Our project involved designing a real-time device for recognizing handwritten letters and digits using an Altera DE1 FPGA Kit. We implemented and validated three different ML architectures: linear classification, a 784-64-10 fully connected neural network (NN), and a LeNet-5 CNN with ReLU activation layers and 36 classes. The training processes were done in Python scripts, and the resulting kernels and weights were stored in hex files and loaded into the FPGA's SRAM units. We wrote assembly code for our custom 32-bit floating-point instruction set architecture (ISA) to perform classification and developed a 5-stage MIPS processor in SystemVerilog to manage image processing, matrix multiplications, and user interfaces.
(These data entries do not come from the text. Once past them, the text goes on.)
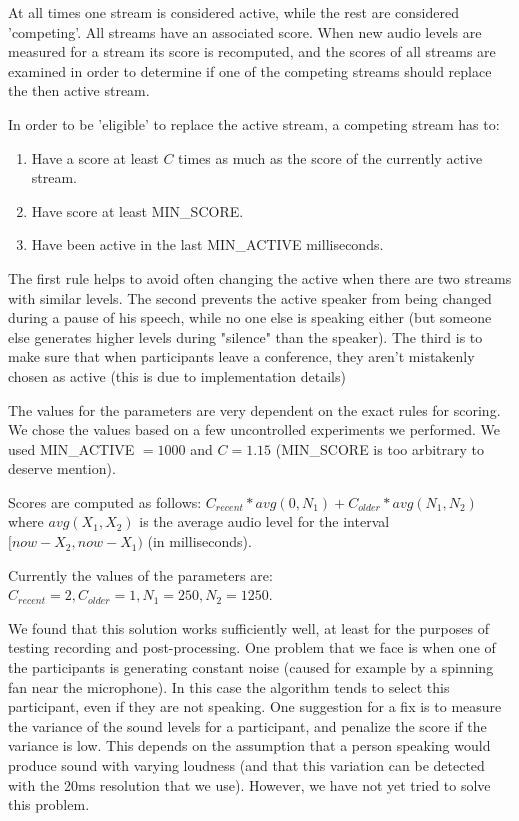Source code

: \documentclass[twoside,openright,a4paper,12pt,english]{article}
\begin{document}
At all times one stream is considered active, while the rest are considered
'competing'. All streams have an associated score. When new audio levels are
measured for a stream its score is recomputed,
and the scores of all streams are examined in order to determine if one of
the competing streams should replace the then active stream.

In order to be 'eligible' to replace the active stream, a competing stream has to:
\begin{enumerate}
    \item Have a score at least $C$ times as much as the score of the currently active stream.
    \item Have score at least MIN\_SCORE.
    \item Have been active in the last MIN\_ACTIVE milliseconds.
\end{enumerate}

The first rule helps to avoid often changing the active when there are two
streams with similar levels. The second prevents the active speaker from being
changed during a pause of his speech, while no one else is speaking either (but
someone else generates higher levels during "silence" than the speaker). The
third is to make sure that when participants leave a conference, they aren't
mistakenly chosen as active (this is due to implementation details)

The values for the parameters are very dependent on the exact rules for scoring.
We chose the values based on a few uncontrolled experiments we performed. We used
MIN\_ACTIVE $= 1000$ and $C = 1.15$ (MIN\_SCORE is too arbitrary to deserve mention).

Scores are computed as follows: $C_{recent} * avg(0, N_1) + C_{older} * avg(N_1, N_2)$
where $avg(X_1, X_2)$ is the average audio level for the interval $[now-X_2,
now-X_1)$ (in milliseconds). 

Currently the values of the parameters are: $C_{recent} = 2, C_{older} = 1, N_1 = 250, N_2 = 1250$.


\bigskip
We found that this solution works sufficiently well, at least for the purposes
of testing recording and post-processing. One problem that we face is when
one of the participants is generating constant noise (caused for example by a
spinning fan near the microphone). In this case the algorithm tends to select this participant,
even if they are not speaking. One suggestion for a fix is to measure the
variance of the sound levels for a participant, and penalize the score if the
variance is low. This depends on the assumption that a person speaking would
produce sound with varying loudness (and that this variation can be detected
with the 20ms resolution that we use). However, we have not yet tried to solve
this problem.
\end{document}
We followed various engineering standards, including IEEE-754 32-bit Floating Point Standard, Video Graphics Array (VGA) display protocol, Universal Asynchronous Receiver-Transmitter (UART) protocol, and Inter-Integrated Circuit (I2C) protocols to achieve our project goals.

This report (https://github.com/ShichenQiao/ECE554_SP23_FPGA_Handwriting_Recognition/blob/main/ECE554_Final_Report.pdf) documents the high-level design block diagrams, interfaces between each System Verilog module, implementation details of our software and firmware components, and the potential impacts of our project on society. Additionally, we will provide a final demonstration and discuss each team member's contributions to this senior capstone project.